* EXERCISE
Type the entries again, word for word.

Dataset items
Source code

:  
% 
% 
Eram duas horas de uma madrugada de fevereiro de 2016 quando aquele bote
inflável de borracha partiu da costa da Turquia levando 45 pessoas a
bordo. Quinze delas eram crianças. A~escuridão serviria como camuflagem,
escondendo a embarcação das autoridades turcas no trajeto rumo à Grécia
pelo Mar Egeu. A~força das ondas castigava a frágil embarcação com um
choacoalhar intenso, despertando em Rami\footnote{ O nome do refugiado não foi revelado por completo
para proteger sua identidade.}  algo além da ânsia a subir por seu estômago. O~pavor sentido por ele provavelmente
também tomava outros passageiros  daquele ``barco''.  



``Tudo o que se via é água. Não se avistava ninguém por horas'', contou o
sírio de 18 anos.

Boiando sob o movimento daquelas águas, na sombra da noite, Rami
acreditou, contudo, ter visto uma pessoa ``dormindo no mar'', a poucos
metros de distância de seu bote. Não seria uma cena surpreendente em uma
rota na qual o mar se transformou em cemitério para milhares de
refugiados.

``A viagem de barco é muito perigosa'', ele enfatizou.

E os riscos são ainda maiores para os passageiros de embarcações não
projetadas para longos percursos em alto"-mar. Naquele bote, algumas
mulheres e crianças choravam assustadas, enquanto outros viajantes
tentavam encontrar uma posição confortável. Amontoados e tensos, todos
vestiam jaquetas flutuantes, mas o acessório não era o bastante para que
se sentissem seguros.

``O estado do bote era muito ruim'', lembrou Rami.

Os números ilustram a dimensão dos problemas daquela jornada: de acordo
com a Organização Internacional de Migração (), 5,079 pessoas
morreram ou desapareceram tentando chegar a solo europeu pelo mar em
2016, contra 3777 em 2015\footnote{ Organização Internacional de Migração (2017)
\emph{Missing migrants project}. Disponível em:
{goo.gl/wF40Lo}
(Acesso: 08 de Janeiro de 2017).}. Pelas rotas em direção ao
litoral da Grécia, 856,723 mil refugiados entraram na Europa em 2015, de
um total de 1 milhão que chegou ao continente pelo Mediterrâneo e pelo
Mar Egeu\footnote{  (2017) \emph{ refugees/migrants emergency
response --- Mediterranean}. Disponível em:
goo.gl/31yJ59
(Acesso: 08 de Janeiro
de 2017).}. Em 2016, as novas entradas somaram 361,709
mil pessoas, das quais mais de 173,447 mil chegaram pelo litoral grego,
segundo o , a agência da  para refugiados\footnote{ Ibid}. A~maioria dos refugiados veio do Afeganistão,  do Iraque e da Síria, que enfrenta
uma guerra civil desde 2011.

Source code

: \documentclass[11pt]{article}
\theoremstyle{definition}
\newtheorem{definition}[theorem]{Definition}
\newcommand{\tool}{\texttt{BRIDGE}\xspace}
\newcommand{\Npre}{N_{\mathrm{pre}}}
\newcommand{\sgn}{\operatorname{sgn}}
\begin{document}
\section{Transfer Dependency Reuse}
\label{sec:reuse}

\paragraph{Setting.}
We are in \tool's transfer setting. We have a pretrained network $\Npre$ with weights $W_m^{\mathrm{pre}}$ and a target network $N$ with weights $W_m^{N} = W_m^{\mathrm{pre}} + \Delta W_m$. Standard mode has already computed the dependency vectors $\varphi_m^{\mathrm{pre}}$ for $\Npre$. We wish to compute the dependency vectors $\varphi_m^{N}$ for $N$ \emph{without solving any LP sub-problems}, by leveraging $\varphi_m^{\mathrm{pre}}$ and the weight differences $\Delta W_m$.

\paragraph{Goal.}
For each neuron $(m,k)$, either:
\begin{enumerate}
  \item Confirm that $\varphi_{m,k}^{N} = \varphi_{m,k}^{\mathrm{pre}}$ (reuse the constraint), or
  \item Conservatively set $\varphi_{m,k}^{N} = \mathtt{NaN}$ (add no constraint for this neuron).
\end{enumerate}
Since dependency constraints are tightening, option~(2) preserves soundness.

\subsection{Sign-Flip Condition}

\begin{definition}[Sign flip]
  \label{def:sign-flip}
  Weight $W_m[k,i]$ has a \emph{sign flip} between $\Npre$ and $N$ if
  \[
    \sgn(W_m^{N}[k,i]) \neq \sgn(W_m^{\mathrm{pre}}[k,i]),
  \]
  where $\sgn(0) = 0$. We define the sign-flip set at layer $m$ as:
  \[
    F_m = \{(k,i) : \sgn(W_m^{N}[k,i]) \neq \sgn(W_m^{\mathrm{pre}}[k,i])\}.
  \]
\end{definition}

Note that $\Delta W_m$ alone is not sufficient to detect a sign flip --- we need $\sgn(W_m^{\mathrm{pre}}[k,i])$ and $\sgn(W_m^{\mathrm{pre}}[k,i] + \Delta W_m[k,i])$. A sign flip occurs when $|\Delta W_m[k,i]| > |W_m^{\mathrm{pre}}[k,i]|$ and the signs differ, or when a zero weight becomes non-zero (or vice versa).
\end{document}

* TASK OUTPUT
Source code

:  
% 
% 
Eram duas horas de uma madrugada de fevereiro de 2016 quando aquele bote
inflável de borracha partiu da costa da Turquia levando 45 pessoas a
bordo. Quinze delas eram crianças. A~escuridão serviria como camuflagem,
escondendo a embarcação das autoridades turcas no trajeto rumo à Grécia
pelo Mar Egeu. A~força das ondas castigava a frágil embarcação com um
choacoalhar intenso, despertando em Rami\footnote{ O nome do refugiado não foi revelado por completo
para proteger sua identidade.}  algo além da ânsia a subir por seu estômago. O~pavor sentido por ele provavelmente
também tomava outros passageiros  daquele ``barco''.  



``Tudo o que se via é água. Não se avistava ninguém por horas'', contou o
sírio de 18 anos.

Boiando sob o movimento daquelas águas, na sombra da noite, Rami
acreditou, contudo, ter visto uma pessoa ``dormindo no mar'', a poucos
metros de distância de seu bote. Não seria uma cena surpreendente em uma
rota na qual o mar se transformou em cemitério para milhares de
refugiados.

``A viagem de barco é muito perigosa'', ele enfatizou.

E os riscos são ainda maiores para os passageiros de embarcações não
projetadas para longos percursos em alto"-mar. Naquele bote, algumas
mulheres e crianças choravam assustadas, enquanto outros viajantes
tentavam encontrar uma posição confortável. Amontoados e tensos, todos
vestiam jaquetas flutuantes, mas o acessório não era o bastante para que
se sentissem seguros.

``O estado do bote era muito ruim'', lembrou Rami.

Os números ilustram a dimensão dos problemas daquela jornada: de acordo
com a Organização Internacional de Migração (), 5,079 pessoas
morreram ou desapareceram tentando chegar a solo europeu pelo mar em
2016, contra 3777 em 2015\footnote{ Organização Internacional de Migração (2017)
\emph{Missing migrants project}. Disponível em:
{goo.gl/wF40Lo}
(Acesso: 08 de Janeiro de 2017).}. Pelas rotas em direção ao
litoral da Grécia, 856,723 mil refugiados entraram na Europa em 2015, de
um total de 1 milhão que chegou ao continente pelo Mediterrâneo e pelo
Mar Egeu\footnote{  (2017) \emph{ refugees/migrants emergency
response --- Mediterranean}. Disponível em:
goo.gl/31yJ59
(Acesso: 08 de Janeiro
de 2017).}. Em 2016, as novas entradas somaram 361,709
mil pessoas, das quais mais de 173,447 mil chegaram pelo litoral grego,
segundo o , a agência da  para refugiados\footnote{ Ibid}. A~maioria dos refugiados veio do Afeganistão,  do Iraque e da Síria, que enfrenta
uma guerra civil desde 2011.

Source code

: \documentclass[11pt]{article}
\theoremstyle{definition}
\newtheorem{definition}[theorem]{Definition}
\newcommand{\tool}{\texttt{BRIDGE}\xspace}
\newcommand{\Npre}{N_{\mathrm{pre}}}
\newcommand{\sgn}{\operatorname{sgn}}
\begin{document}
\section{Transfer Dependency Reuse}
\label{sec:reuse}

\paragraph{Setting.}
We are in \tool's transfer setting. We have a pretrained network $\Npre$ with weights $W_m^{\mathrm{pre}}$ and a target network $N$ with weights $W_m^{N} = W_m^{\mathrm{pre}} + \Delta W_m$. Standard mode has already computed the dependency vectors $\varphi_m^{\mathrm{pre}}$ for $\Npre$. We wish to compute the dependency vectors $\varphi_m^{N}$ for $N$ \emph{without solving any LP sub-problems}, by leveraging $\varphi_m^{\mathrm{pre}}$ and the weight differences $\Delta W_m$.

\paragraph{Goal.}
For each neuron $(m,k)$, either:
\begin{enumerate}
  \item Confirm that $\varphi_{m,k}^{N} = \varphi_{m,k}^{\mathrm{pre}}$ (reuse the constraint), or
  \item Conservatively set $\varphi_{m,k}^{N} = \mathtt{NaN}$ (add no constraint for this neuron).
\end{enumerate}
Since dependency constraints are tightening, option~(2) preserves soundness.

\subsection{Sign-Flip Condition}

\begin{definition}[Sign flip]
  \label{def:sign-flip}
  Weight $W_m[k,i]$ has a \emph{sign flip} between $\Npre$ and $N$ if
  \[
    \sgn(W_m^{N}[k,i]) \neq \sgn(W_m^{\mathrm{pre}}[k,i]),
  \]
  where $\sgn(0) = 0$. We define the sign-flip set at layer $m$ as:
  \[
    F_m = \{(k,i) : \sgn(W_m^{N}[k,i]) \neq \sgn(W_m^{\mathrm{pre}}[k,i])\}.
  \]
\end{definition}

Note that $\Delta W_m$ alone is not sufficient to detect a sign flip --- we need $\sgn(W_m^{\mathrm{pre}}[k,i])$ and $\sgn(W_m^{\mathrm{pre}}[k,i] + \Delta W_m[k,i])$. A sign flip occurs when $|\Delta W_m[k,i]| > |W_m^{\mathrm{pre}}[k,i]|$ and the signs differ, or when a zero weight becomes non-zero (or vice versa).
\end{document}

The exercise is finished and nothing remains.